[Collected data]
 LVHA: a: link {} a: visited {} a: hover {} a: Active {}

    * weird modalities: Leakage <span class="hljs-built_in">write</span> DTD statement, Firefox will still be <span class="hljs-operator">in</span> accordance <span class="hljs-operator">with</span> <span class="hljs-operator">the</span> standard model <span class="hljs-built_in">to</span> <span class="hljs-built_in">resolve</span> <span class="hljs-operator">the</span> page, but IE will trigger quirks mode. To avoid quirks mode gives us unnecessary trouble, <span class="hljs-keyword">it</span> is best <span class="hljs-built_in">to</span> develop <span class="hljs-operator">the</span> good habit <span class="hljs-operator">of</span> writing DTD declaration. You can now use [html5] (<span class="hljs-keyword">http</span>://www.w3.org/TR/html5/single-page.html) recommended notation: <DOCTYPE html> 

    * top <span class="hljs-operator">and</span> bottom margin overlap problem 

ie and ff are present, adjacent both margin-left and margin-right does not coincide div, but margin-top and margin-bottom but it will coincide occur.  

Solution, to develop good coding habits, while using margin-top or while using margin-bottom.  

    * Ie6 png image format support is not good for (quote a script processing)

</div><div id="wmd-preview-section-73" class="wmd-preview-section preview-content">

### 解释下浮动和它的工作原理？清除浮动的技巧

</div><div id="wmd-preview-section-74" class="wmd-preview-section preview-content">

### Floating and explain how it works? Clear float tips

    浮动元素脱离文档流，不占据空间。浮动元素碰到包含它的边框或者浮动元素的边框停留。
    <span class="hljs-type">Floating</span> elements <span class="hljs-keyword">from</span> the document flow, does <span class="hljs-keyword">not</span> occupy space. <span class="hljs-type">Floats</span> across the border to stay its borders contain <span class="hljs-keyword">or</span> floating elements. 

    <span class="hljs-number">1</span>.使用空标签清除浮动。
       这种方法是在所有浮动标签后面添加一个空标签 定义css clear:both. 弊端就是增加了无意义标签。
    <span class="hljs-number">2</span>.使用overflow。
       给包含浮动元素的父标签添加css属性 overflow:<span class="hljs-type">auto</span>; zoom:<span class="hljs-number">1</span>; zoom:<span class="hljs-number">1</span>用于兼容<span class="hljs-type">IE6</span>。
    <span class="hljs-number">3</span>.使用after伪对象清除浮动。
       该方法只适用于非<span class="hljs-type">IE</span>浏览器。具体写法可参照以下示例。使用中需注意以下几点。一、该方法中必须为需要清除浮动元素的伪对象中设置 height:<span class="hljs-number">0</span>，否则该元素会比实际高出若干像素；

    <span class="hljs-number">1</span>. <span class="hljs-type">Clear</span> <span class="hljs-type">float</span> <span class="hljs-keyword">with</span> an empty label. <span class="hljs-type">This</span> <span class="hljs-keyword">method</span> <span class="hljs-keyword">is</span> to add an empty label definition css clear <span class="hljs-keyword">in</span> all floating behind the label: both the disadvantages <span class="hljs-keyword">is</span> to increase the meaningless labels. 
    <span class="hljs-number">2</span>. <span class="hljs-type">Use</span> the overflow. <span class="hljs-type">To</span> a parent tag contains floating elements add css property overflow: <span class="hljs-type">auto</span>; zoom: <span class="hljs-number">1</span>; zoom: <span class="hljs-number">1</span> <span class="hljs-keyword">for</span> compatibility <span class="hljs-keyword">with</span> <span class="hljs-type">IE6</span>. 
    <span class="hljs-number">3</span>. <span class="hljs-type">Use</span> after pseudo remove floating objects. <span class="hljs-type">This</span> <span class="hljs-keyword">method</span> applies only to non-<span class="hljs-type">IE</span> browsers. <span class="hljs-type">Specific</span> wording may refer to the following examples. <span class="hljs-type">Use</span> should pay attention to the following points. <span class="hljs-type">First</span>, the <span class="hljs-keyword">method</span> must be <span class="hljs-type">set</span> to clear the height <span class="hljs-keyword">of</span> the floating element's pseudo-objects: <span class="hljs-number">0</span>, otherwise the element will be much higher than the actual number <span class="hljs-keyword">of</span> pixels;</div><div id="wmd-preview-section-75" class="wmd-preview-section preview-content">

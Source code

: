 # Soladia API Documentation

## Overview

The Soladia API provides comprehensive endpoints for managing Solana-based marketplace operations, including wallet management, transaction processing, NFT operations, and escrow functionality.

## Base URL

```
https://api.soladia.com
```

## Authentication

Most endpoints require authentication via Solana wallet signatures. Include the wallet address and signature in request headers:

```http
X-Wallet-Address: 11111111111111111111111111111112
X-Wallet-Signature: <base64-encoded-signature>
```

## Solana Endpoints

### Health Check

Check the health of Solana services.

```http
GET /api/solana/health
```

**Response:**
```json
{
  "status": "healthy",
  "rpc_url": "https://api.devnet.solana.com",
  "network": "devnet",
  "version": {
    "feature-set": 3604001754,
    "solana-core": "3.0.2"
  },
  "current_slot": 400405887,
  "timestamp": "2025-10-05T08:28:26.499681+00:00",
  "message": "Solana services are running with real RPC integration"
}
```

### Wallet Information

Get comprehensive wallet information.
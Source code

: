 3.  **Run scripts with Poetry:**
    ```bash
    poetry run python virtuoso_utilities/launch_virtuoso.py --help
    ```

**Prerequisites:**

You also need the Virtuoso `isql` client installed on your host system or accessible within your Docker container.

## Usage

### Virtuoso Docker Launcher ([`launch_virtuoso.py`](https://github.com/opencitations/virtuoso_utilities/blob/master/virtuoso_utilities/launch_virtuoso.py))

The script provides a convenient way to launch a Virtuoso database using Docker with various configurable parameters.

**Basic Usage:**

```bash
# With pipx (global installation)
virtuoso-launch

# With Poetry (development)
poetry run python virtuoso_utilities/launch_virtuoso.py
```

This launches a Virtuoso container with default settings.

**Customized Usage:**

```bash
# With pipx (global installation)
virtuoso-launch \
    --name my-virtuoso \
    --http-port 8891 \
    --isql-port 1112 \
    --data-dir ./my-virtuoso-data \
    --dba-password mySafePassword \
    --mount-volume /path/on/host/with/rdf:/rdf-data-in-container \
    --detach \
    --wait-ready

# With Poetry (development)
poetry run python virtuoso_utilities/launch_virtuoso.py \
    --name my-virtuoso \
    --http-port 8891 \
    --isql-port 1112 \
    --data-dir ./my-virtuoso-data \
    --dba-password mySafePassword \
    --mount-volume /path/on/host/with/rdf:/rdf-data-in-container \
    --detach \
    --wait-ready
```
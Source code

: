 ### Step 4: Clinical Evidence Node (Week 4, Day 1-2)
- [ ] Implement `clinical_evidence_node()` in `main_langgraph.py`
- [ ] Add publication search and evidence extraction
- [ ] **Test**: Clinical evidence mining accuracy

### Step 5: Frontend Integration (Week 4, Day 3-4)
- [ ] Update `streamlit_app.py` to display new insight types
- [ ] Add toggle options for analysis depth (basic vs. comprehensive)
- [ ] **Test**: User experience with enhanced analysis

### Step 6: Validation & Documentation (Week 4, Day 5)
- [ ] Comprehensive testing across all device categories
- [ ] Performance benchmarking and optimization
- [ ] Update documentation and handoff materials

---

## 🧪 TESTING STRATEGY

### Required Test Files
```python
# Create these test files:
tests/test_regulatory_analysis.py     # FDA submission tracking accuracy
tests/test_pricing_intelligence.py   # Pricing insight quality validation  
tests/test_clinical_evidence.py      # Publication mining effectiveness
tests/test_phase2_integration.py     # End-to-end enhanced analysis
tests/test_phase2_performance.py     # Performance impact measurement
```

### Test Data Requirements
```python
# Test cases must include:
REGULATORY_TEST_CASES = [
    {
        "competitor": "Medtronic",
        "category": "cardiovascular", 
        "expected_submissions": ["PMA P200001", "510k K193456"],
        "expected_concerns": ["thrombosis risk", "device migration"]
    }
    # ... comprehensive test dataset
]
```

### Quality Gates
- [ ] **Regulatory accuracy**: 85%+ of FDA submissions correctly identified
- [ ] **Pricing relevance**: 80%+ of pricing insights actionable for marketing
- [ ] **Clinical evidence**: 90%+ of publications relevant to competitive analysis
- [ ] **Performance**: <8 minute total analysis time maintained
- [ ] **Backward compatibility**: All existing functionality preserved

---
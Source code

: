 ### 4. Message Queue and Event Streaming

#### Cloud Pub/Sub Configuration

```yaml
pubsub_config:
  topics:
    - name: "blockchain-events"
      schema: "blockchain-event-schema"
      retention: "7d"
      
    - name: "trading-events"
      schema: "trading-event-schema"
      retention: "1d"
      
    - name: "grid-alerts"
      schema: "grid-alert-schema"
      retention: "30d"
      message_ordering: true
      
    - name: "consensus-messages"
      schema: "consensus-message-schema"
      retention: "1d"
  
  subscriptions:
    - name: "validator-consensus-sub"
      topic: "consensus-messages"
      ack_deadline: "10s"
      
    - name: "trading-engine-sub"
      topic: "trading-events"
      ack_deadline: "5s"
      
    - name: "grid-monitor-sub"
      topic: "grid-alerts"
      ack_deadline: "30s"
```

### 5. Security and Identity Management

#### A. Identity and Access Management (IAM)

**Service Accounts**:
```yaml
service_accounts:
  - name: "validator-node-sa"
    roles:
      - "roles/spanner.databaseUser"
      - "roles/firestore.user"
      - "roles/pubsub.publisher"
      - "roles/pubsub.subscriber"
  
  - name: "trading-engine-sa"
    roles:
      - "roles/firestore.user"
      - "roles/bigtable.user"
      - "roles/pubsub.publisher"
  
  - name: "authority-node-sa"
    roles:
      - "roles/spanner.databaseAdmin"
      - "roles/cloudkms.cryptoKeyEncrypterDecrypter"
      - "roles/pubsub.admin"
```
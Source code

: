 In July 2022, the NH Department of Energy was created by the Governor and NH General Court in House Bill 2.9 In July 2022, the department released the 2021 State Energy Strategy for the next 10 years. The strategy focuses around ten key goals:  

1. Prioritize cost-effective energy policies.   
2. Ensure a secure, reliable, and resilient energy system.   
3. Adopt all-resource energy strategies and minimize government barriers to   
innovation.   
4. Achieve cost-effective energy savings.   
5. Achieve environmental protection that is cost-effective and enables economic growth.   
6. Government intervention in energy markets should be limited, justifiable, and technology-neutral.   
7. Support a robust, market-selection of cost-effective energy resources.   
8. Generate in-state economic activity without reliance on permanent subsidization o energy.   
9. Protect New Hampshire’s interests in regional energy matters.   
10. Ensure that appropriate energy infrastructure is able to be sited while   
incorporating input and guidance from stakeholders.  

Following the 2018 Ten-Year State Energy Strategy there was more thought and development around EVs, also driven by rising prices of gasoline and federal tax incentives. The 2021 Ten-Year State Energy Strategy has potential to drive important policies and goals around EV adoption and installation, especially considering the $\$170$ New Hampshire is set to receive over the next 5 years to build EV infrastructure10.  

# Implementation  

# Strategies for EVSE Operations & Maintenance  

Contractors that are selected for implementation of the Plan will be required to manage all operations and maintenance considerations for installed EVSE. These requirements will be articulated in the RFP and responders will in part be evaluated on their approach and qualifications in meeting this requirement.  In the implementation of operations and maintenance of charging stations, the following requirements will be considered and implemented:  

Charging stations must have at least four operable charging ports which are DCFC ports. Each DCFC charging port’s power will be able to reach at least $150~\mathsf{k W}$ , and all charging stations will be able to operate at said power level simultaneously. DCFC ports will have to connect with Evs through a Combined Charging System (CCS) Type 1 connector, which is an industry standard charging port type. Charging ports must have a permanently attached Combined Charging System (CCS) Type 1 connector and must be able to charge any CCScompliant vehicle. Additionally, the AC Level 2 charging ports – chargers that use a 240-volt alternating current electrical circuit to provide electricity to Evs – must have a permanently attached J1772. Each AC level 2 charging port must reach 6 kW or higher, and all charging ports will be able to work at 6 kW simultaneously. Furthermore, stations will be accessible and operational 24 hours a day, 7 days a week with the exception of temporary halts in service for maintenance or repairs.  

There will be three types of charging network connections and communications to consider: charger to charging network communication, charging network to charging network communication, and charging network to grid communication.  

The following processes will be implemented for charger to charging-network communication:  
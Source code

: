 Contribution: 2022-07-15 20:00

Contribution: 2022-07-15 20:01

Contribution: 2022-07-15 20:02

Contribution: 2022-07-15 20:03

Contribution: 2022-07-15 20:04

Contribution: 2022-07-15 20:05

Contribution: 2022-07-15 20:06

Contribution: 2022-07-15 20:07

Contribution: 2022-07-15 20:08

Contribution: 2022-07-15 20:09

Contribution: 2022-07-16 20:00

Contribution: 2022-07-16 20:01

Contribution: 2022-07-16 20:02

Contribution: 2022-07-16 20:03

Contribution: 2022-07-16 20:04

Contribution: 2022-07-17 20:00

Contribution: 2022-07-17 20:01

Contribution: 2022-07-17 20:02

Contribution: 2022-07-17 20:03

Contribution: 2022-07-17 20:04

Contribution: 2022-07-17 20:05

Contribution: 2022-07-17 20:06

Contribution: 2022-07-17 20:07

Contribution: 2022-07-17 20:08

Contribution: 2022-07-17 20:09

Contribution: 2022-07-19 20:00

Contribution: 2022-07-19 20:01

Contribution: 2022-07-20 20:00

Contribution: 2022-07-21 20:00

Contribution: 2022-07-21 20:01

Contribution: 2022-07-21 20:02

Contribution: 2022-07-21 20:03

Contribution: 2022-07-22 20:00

● **Work to be completed**
Where a line in the entries holds "functionality", copy that line.

● **Answer section**
The Soladia API provides comprehensive endpoints for managing Solana-based marketplace operations, including wallet management, transaction processing, NFT operations, and escrow functionality.
- [ ] **Backward compatibility**: All existing functionality preserved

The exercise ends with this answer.